═════ DATA FOR THIS TASK ═════
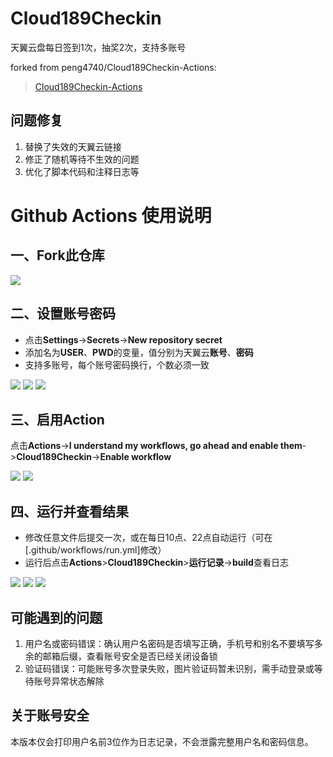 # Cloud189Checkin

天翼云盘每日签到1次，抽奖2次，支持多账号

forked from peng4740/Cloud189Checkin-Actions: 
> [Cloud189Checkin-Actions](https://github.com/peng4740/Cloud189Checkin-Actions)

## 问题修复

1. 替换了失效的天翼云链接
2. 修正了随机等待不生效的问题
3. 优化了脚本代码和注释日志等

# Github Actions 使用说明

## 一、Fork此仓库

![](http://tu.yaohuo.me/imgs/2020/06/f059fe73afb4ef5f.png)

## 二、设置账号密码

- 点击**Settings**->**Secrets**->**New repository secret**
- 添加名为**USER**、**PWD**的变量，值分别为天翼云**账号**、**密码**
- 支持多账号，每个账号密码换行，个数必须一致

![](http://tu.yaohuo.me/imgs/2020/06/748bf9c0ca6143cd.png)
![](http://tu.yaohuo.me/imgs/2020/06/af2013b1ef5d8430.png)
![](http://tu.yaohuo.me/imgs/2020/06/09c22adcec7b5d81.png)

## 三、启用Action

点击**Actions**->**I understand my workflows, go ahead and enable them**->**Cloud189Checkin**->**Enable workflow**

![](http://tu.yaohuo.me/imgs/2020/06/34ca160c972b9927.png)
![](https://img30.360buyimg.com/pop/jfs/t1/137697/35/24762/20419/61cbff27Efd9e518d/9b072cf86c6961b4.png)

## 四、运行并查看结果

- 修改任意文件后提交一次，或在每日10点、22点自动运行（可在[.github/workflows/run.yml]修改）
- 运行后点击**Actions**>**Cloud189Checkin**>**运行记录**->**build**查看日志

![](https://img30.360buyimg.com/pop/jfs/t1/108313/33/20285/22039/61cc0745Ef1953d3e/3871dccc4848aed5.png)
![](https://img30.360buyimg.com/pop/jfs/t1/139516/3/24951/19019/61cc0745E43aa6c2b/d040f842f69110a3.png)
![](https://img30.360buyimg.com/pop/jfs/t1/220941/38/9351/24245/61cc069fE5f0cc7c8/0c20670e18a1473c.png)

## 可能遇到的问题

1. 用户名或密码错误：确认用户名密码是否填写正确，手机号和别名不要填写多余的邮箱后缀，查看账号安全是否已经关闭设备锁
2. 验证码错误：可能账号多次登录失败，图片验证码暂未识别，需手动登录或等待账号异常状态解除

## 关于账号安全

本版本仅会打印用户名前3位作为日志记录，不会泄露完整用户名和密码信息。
═════
═════ DATA FOR THIS TASK ═════
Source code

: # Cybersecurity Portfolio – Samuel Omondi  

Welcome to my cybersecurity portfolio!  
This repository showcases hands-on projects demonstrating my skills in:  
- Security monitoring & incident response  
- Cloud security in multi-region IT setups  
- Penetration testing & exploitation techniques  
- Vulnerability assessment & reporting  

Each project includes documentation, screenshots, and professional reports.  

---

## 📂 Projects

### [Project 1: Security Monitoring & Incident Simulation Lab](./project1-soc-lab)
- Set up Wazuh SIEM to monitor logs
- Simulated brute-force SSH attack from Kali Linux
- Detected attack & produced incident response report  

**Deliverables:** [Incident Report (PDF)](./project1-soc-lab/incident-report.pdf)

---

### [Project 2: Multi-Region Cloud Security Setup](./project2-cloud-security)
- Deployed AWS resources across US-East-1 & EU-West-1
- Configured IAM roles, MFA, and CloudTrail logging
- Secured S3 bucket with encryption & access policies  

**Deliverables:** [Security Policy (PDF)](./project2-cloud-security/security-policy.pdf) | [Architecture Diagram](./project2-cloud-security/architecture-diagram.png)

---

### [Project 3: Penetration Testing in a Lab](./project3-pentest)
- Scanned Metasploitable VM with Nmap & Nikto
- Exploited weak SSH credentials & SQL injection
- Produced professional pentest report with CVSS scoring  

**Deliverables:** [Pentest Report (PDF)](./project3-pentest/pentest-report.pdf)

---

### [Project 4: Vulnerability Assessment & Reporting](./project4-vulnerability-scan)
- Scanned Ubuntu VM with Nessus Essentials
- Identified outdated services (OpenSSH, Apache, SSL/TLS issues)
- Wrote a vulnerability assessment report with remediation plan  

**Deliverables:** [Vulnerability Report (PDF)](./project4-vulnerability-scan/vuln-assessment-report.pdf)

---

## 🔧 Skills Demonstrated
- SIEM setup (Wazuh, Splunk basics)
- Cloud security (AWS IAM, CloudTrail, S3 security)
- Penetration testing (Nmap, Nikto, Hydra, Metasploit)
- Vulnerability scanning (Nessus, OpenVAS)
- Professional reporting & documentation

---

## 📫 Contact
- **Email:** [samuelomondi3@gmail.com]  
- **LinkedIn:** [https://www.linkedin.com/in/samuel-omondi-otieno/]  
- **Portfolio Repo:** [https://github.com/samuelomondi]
═════
In the entries above, copy each line that contains the string "SIEM".

* [WRITTEN SOLUTION]
- Set up Wazuh SIEM to monitor logs
- SIEM setup (Wazuh, Splunk basics)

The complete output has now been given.